Lets assume we have 3 processing blocks: A, B and C, each block consumes the formers output. Block A takes on average 20mS, blocks B and C average 10mS (as shown in the diagram below titled "The Pipeline")
For "Single threaded"
In a single threaded system, an event 1 must be processed by block A then B then C, this means that system takes 40mS to output 1 event and can handle one event every 40mS
For "Multi threaded"
In the multi threaded system, lets give A, B and C each a thread, and assume threading and message passing overheads are zip. In this system the first event 1 is processed by block A in 20mS. After that block A is free to take the next event 2. while block A starts processing event 2, block B gets event 1 and can handle that in 10mS it then passes it to block C which can also handle that in 10mS.

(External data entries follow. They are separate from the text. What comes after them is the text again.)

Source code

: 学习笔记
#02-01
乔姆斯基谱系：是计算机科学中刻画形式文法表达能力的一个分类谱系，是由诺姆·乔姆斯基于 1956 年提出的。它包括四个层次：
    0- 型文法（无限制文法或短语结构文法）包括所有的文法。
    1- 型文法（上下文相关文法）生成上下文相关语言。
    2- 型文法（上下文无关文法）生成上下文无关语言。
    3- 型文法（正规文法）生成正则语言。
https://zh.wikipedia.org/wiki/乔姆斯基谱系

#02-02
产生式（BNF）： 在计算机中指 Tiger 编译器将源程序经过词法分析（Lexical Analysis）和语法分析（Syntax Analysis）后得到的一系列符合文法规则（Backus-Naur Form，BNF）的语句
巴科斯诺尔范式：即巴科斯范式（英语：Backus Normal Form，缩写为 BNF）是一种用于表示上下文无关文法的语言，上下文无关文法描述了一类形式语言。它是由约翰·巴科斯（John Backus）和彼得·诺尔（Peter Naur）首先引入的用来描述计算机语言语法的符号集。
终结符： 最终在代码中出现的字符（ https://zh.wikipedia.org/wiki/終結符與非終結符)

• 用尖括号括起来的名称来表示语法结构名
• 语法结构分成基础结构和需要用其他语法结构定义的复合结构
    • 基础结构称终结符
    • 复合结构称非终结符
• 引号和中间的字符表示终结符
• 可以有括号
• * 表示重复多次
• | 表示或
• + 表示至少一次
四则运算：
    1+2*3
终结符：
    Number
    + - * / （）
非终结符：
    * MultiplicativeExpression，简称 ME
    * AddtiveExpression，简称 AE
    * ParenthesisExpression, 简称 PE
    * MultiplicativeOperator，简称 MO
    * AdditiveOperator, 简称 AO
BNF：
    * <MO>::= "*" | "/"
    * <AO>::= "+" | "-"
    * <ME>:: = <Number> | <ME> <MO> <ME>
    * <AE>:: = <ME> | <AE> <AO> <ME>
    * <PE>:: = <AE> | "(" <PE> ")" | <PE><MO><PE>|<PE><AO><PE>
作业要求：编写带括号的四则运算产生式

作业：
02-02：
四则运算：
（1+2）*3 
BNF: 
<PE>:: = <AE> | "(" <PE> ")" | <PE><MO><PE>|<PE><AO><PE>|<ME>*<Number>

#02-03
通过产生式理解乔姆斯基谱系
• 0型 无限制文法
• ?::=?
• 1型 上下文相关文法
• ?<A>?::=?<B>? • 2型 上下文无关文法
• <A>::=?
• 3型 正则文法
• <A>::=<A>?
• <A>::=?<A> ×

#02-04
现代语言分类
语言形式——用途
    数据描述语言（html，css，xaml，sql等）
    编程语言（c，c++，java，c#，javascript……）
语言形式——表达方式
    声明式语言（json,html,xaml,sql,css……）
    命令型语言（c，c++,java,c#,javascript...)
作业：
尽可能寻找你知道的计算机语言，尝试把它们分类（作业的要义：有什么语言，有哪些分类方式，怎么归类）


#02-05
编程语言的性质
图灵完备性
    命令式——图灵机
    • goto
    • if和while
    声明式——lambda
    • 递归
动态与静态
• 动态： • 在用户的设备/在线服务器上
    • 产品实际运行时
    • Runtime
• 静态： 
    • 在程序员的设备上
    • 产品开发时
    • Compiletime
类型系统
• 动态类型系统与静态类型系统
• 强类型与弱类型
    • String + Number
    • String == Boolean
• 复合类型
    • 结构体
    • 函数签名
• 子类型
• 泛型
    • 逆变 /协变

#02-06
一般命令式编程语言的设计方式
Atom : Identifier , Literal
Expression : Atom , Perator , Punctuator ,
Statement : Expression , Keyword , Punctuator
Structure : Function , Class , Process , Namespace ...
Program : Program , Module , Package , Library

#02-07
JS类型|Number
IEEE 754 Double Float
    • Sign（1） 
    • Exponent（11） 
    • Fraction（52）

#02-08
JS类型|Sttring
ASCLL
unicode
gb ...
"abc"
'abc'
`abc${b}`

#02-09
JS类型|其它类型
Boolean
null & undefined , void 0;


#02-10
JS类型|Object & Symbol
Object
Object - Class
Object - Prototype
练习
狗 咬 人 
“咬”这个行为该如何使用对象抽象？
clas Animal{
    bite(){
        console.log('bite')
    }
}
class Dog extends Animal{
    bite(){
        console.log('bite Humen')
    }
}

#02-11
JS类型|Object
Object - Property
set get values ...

So as you can see the system still takes 40mS to handle event1 HOWEVER it can do 2 events at the same time. So the Latency for each event is still 40mS BUT the throughput is now 2events evey 40mS which is 20mS
For "Async Multi threaded"
In the Aync multithreaded world, We dispatch a "worker" which is a portable thread to the next waiting job in the async event queue. So first of all event1 arrives job1 is created with event1 and unitA. The dispatcher sends job1(event1 in unitA) to worker1. Job1 completes after 20mS and creates job2 (event1 and unitB) and the next event arrives creating job3 (event2 and uintA), the worker2 is dispatched Job2(event1 and unitB) and worker1 is dispatched job3(event2 and unitA). 10mS later Worker2 finshes and job4 (event1 and unitC) is created. worker2 is free so it is dispatched job4 (event1 and unitC). 10mS later both workers complete and job5(event2 and uintB) is queued.

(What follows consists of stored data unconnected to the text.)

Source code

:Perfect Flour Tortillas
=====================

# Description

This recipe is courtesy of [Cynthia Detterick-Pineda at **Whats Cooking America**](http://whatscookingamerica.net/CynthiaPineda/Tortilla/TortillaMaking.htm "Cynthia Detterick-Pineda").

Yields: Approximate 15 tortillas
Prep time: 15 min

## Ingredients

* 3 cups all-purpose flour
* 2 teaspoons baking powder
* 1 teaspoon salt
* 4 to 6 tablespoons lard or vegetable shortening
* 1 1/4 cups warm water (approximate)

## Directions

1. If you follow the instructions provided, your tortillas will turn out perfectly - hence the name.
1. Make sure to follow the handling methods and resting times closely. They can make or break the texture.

As you can see this system also has a Latency of 40mS and a Throughput of 20mS. BUT the async implementation only required 2 thread resources vs the multithreads 3 threads.
You will note that in the multithread example there was a period of "dead time" while threads are waiting for data. the thread is not portable and must stay with its assigned processing unit. Now you might be inclined to say BUT why didn't you bundle units B and C into 1 and now the system needs only 2 thread.. well yes that is true... BUT only if you units work at the PERFECT operating speed..
As a human designer we can only guess at the real operating speeds of processing unit so sooner or later the division of threads will result in wasted dead time and spin cycles for the thread. Also the speed of of operation is never a single perfect number and is likely to be a bell curve
or some other distribution and as a result more dead time gets introduced and the threads have to twiddle fingers waiting for the next event. Async handling removes this human guess work and the statistical bumps in runtimes and stops this dead time by assigning the next waiting job directly to the next waiting thread.
The scalability and overall performance of the designs from least to greatest is therefore:
- single threaded
- multi threaded
- async multi threaded